Reputation: 165
I am trying to understand expression templates by implementing my own multidimensional array class. Basically, I allocate a continuous chuck of memory and then I compute offsets with the () operator.
Now I want to overload the +,/,*,- with expression templates. The example illustrated in wikipedia is quite illustrative, but it assumes that the datablock is of type double. I would like to have the datatype as a template parameter. I have tried to implement this but I always fail.

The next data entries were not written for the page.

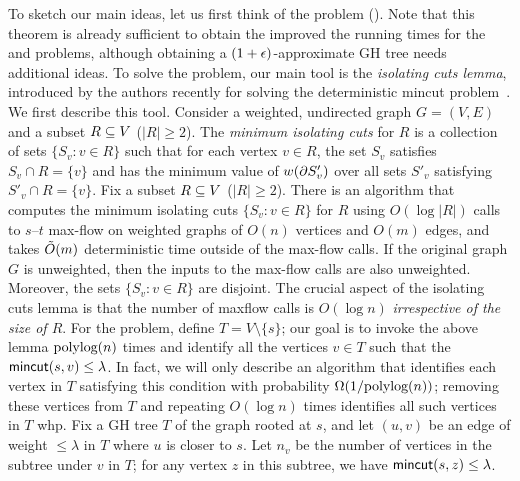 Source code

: To sketch our main ideas, let us first think of the \ct problem (). Note that this theorem is already sufficient to obtain the improved the running times for the \ssc and \apc problems, although obtaining a $(1+\epsilon)$-approximate GH tree needs additional ideas. To solve the \ct problem, our main tool is the {\em isolating cuts lemma}, introduced by the authors recently for solving the deterministic mincut problem~\cite{LiP20}. We first describe this tool.
%
Consider a weighted, undirected graph $G=(V,E)$ and a subset $R\subseteq V$ ($|R|\ge2$). The \emph{minimum isolating cuts} for $R$ is a collection of sets $\{S_v:v\in R\}$ such that for each vertex $v\in R$, the set $S_v$ satisfies $S_v\cap R=\{v\}$ and has the minimum value of $w(\partial S'_v)$ over all sets $S'_v$ satisfying $S'_v\cap R=\{v\}$.
\ED
%
%
Fix a subset $R\subseteq V$ ($|R|\ge2$). There is an algorithm that computes the minimum isolating cuts $\{S_v:v\in R\}$ for $R$ using $O(\log|R|)$ calls to $s$--$t$ max-flow on weighted graphs of $O(n)$ vertices and $O(m)$ edges, and takes $\tilde{O}(m)$ deterministic time outside of the max-flow calls. If the original graph $G$ is unweighted, then the inputs to the max-flow calls are also unweighted. Moreover, the sets $\{S_v:v\in R\}$ are disjoint.
\EL
%
The crucial aspect of the isolating cuts lemma is that the number of maxflow calls is $O(\log n)$ {\em irrespective of the size of $R$}. For the \ct problem, define $T= V\setminus \{s\}$; our goal is to invoke the above lemma $\textup{polylog}(n)$ times and identify all the vertices $v\in T$ such that the $\textsf{\textup{mincut}}(s, v)\le \lambda$. In fact, we will only describe an algorithm that identifies each vertex in $T$ satisfying this condition with probability $\Omega(1/\textup{polylog}(n))$; removing these vertices from $T$ and repeating $O(\log n)$ times identifies all such vertices in $T$ whp. Fix a GH tree $T$ of the graph rooted at $s$, and let $(u, v)$ be an edge of weight $\le \lambda$ in $T$ where $u$ is closer to $s$. Let $n_v$ be the number of vertices in the subtree under $v$ in $T$; for any vertex $z$ in this subtree, we have $\textsf{\textup{mincut}}(s, z) \le \lambda$.
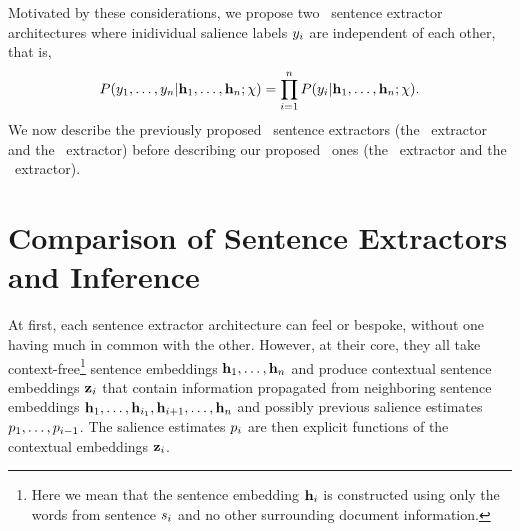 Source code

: Motivated by these considerations, we propose two \nonautoregressive~sentence
extractor architectures where inidividual salience labels $y_i$ 
are independent of each other, that is, 
\[P(y_1,\ldots,y_n|\mathbf{h}_1,\ldots,\mathbf{h}_n;\chi) = \prod_{i=1}^n 
P(y_i|\mathbf{h}_1,\ldots,\mathbf{h}_n;\chi).\]
We now describe  the
previously proposed \autoregressive~sentence extractors (the \clext~extractor and  the \srext~extractor) before describing
our proposed \nonautoregressive~ones (the \rnnext~extractor and the \stsext~extractor).


%



%
%

%
%
%










\section{Comparison of Sentence Extractors and Inference}

At first, each sentence extractor architecture can feel 
or bespoke, without one having much in common with the other. However,
at their core, they all take context-free\footnote{Here we mean that 
    the sentence embedding $\mathbf{h}_i$ 
    is constructed using only the words from sentence $s_i$ and no 
other surrounding document information.} sentence embeddings $\mathbf{h}_1,\ldots,
\mathbf{h}_n$ and produce contextual sentence embeddings 
$\mathbf{z}_i$ that contain information propagated from neighboring sentence 
embeddings $\mathbf{h}_1,\ldots,\mathbf{h}_{i_1},\mathbf{h}_{i+1},\ldots,\mathbf{h}_n$ and possibly previous salience estimates $p_1,\ldots,p_{i-1}$.
The salience estimates $p_i$ are then explicit functions of the contextual
embeddings $\mathbf{z}_i$. 

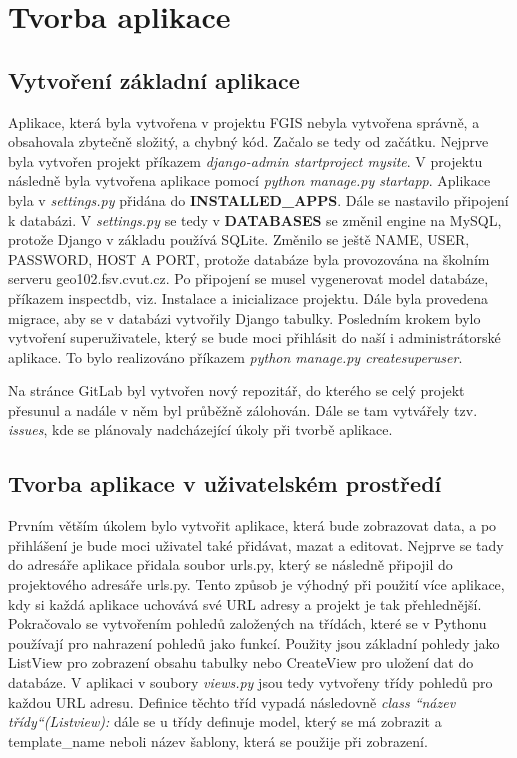 \chapter{Tvorba aplikace}
\label{4-tvorba-aplikace}

\section{Vytvoření základní aplikace}

Aplikace, která byla vytvořena v projektu FGIS nebyla vytvořena
správně, a obsahovala zbytečně složitý, a chybný kód. Začalo se tedy
od začátku. Nejprve byla vytvořen projekt příkazem \emph{django-admin
  startproject mysite}. V projektu následně byla vytvořena aplikace
pomocí \emph{python manage.py startapp}. Aplikace byla v
\emph{settings.py} přidána do \textbf{INSTALLED\_APPS}. Dále se
nastavilo připojení k databázi. V \emph{settings.py} se tedy v
\textbf{DATABASES} se změnil engine na MySQL, protože Django v základu
používá SQLite. Změnilo se ještě NAME, USER, PASSWORD, HOST A PORT,
protože databáze byla provozována na školním serveru
geo102.fsv.cvut.cz. Po připojení se musel vygenerovat model databáze,
příkazem inspectdb, viz. Instalace a inicializace projektu. Dále byla
provedena migrace, aby se v databázi vytvořily Django
tabulky. Posledním krokem bylo vytvoření superuživatele, který se bude
moci přihlásit do naší i administrátorské aplikace. To bylo
realizováno příkazem \emph{python manage.py createsuperuser}.

Na stránce GitLab byl vytvořen nový repozitář, do kterého se celý
projekt přesunul a nadále v něm byl průběžně zálohován. Dále se tam
vytvářely tzv. \emph{issues}, kde se plánovaly nadcházející úkoly při
tvorbě aplikace.

\section{Tvorba aplikace v uživatelském prostředí}

Prvním větším úkolem bylo vytvořit aplikace, která bude zobrazovat
data, a po přihlášení je bude moci uživatel také přidávat, mazat a
editovat. Nejprve se tady do adresáře aplikace přidala soubor urls.py,
který se následně připojil do projektového adresáře urls.py. Tento
způsob je výhodný při použití více aplikace, kdy si každá aplikace
uchovává své URL adresy a projekt je tak přehlednější. Pokračovalo se
vytvořením pohledů založených na třídách, které se v Pythonu používají
pro nahrazení pohledů jako funkcí. Použity jsou základní pohledy jako
ListView pro zobrazení obsahu tabulky nebo CreateView pro uložení dat
do databáze. V aplikaci v soubory \emph{views.py} jsou tedy vytvořeny
třídy pohledů pro každou URL adresu. Definice těchto tříd vypadá
následovně \emph{class “název třídy“(Listview):} dále se u třídy
definuje model, který se má zobrazit a template\_name neboli název
šablony, která se použije při zobrazení.

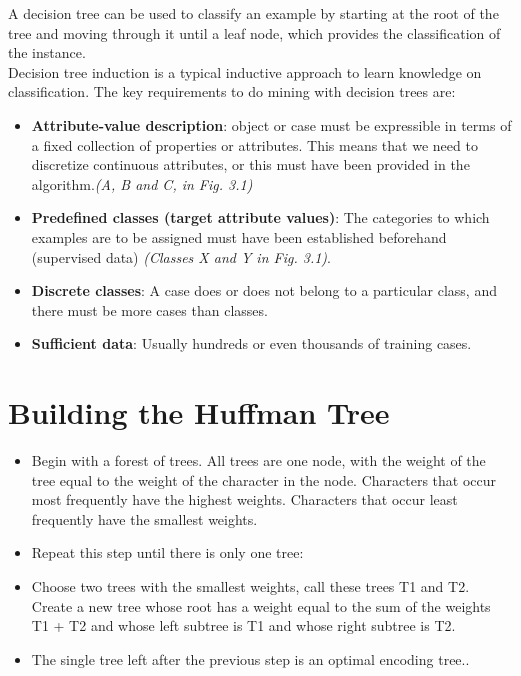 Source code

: \documentclass[12pt]{report}
\begin{document}
A decision tree can be used to classify an example by starting at the root of the tree and moving through it until a leaf node, which provides the classification of the instance.\\

Decision tree induction is a typical inductive approach to learn knowledge on classification. The key requirements to do mining with decision trees are:
\begin{itemize}
\item{\textbf{Attribute-value description}: object or case must be expressible in terms of a fixed collection of properties or attributes. This means that we need to discretize continuous attributes, or this must have been provided in the algorithm.\textit{(A, B and C, in Fig. 3.1)}}
\item{\textbf{Predefined classes (target attribute values)}: The categories to which examples are to be assigned must have been established beforehand (supervised data) \textit{(Classes X and Y in Fig. 3.1)}.}
\item{\textbf{Discrete classes}: A case does or does not belong to a particular class, and there must be more cases than classes.}
\item{\textbf{Sufficient data}: Usually hundreds or even thousands of training cases.}

\end{itemize}



\section{Building the Huffman Tree}

\begin{itemize}

\item Begin with a forest of trees. All trees are one node, with the weight of the tree equal to the weight of the character in the node. Characters that occur most frequently have the highest weights. Characters that occur least frequently have the smallest weights.
\item    Repeat this step until there is only one tree:
\item    Choose two trees with the smallest weights, call these trees T1 and T2. Create a new tree whose root has a weight equal to the sum of the weights T1 + T2 and whose left subtree is T1 and whose right subtree is T2.
\item    The single tree left after the previous step is an optimal encoding tree..

\end{itemize}
\end{document}

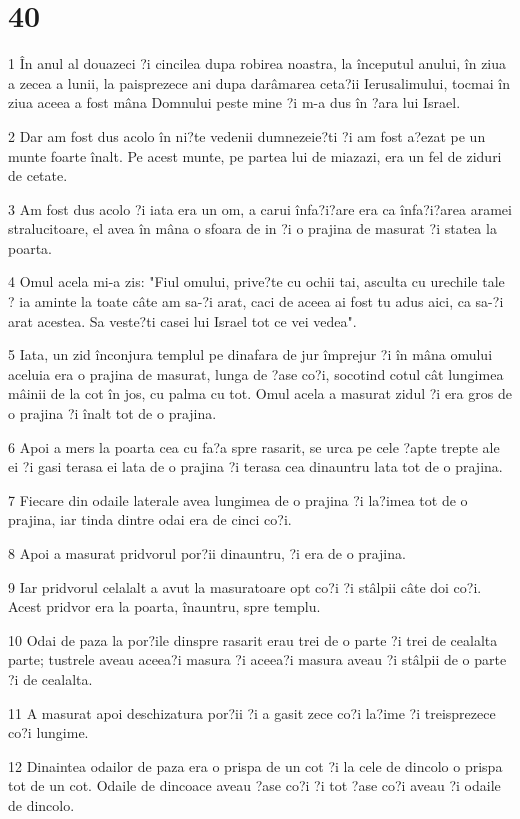 \chapter{40}

\par 1 În anul al douazeci ?i cincilea dupa robirea noastra, la începutul anului, în ziua a zecea a lunii, la paisprezece ani dupa darâmarea ceta?ii Ierusalimului, tocmai în ziua aceea a fost mâna Domnului peste mine ?i m-a dus în ?ara lui Israel.
\par 2 Dar am fost dus acolo în ni?te vedenii dumnezeie?ti ?i am fost a?ezat pe un munte foarte înalt. Pe acest munte, pe partea lui de miazazi, era un fel de ziduri de cetate.
\par 3 Am fost dus acolo ?i iata era un om, a carui înfa?i?are era ca înfa?i?area aramei stralucitoare, el avea în mâna o sfoara de in ?i o prajina de masurat ?i statea la poarta.
\par 4 Omul acela mi-a zis: "Fiul omului, prive?te cu ochii tai, asculta cu urechile tale ? ia aminte la toate câte am sa-?i arat, caci de aceea ai fost tu adus aici, ca sa-?i arat acestea. Sa veste?ti casei lui Israel tot ce vei vedea".
\par 5 Iata, un zid înconjura templul pe dinafara de jur împrejur ?i în mâna omului aceluia era o prajina de masurat, lunga de ?ase co?i, socotind cotul cât lungimea mâinii de la cot în jos, cu palma cu tot. Omul acela a masurat zidul ?i era gros de o prajina ?i înalt tot de o prajina.
\par 6 Apoi a mers la poarta cea cu fa?a spre rasarit, se urca pe cele ?apte trepte ale ei ?i gasi terasa ei lata de o prajina ?i terasa cea dinauntru lata tot de o prajina.
\par 7 Fiecare din odaile laterale avea lungimea de o prajina ?i la?imea tot de o prajina, iar tinda dintre odai era de cinci co?i.
\par 8 Apoi a masurat pridvorul por?ii dinauntru, ?i era de o prajina.
\par 9 Iar pridvorul celalalt a avut la masuratoare opt co?i ?i stâlpii câte doi co?i. Acest pridvor era la poarta, înauntru, spre templu.
\par 10 Odai de paza la por?ile dinspre rasarit erau trei de o parte ?i trei de cealalta parte; tustrele aveau aceea?i masura ?i aceea?i masura aveau ?i stâlpii de o parte ?i de cealalta.
\par 11 A masurat apoi deschizatura por?ii ?i a gasit zece co?i la?ime ?i treisprezece co?i lungime.
\par 12 Dinaintea odailor de paza era o prispa de un cot ?i la cele de dincolo o prispa tot de un cot. Odaile de dincoace aveau ?ase co?i ?i tot ?ase co?i aveau ?i odaile de dincolo.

This is the code so far:
namespace ader{
template<class E, typename T> class vexp{
inline unsigned size()const{return static_cast<E const&>(*this).size();};
inline T operator[](const unsigned &i) const{ return static_cast<E const&>(*this)[i];}
};
// ***************************************************************************** //
template<class E1, class E2, typename T>
class vsum:
public vexp<vsum<E1,E2,T>,T>{
const E1 &_u;
const E2 &_v;
public:
vsum(const E1 &u, const E2 &v): _u(u), _v(v){};
inline T operator[](const unsigned &i)const {return _u[i] + _v[i];};
inline unsigned size()const{return _u.size();};
};
// ***************************************************************************** //
template<typename T, unsigned nDer> class aDer: public ader::vexp<aDer<T,nDer>,T>{
protected:
unsigned n;
T d[nDer+1];
public:
unsigned size()const{return n;};
T operator[](const unsigned &i) {return d[i];};
T &operator[](const unsigned &i)const{return d[i];};
aDer():n(nDer), d{0}{};
aDer(const T &in): n(nDer), d{0}{d[0] = in;};
aDer(const T &in, const unsigned &idx): n(nDer), d{0}{d[0] = in; d[idx+1] = T(1);};
template<template<typename,unsigned> class U> aDer(const vexp<U<T,nDer>,T> &in){
for(unsigned ii=0; ii<=nDer; ++ii) d[ii] = in[ii];
}
};
template< class E1, class E2, typename T>
vsum<E1,E2,T> operator+(const E1 &u, const E2 &v){return vsum<E1,E2,T>(u,v);};
};
The error message:
main2.cc: In function ‘int main()’:
main2.cc:15:27: error: no match for ‘operator+’ (operand types are ‘ader::aDer<float, 2>’ and ‘ader::aDer<float, 2>’)
ader::aDer<float,2> c= a+b;
Is there anything clearly wrong in the code?
EDIT1: the content of main2.cc:
#include "aut2.h"
#include <iostream>
using namespace std;
int main(){
ader::aDer<float,2> a(1.220334, 1);
ader::aDer<float,2> b(3.0, 0);
ader::aDer<float,2> c= a+b;
cerr<<c[0]<<endl;
}
Upvotes: 0
Views: 119
Reputation: 6154
Your operator+
has a non-deducible parameter T
. You need to get rid of this parameter and infer the T
from E1
and E2
.
One way to achieve that would be to define your operator+
like this:
template <class E1, class E2>
auto operator+(const E1 &u, const E2 &v) -> vsum<E1, E2, decltype(u[0] + v[0])>
{
return { u,v };
}
Another way would be to get rid of the T
parameter in all your classes altogether by using auto
and decltype(auto)
instead:
template <class E> class vexp {
...
inline decltype(auto) operator[](const unsigned &i) const { return static_cast<E const&>(*this)[i]; }
};
In the above code operator[]
will return whatever type E::operator[]
is returning.
Note that decltype(auto)
and auto
without a trailing return type specification is a C++14 feature.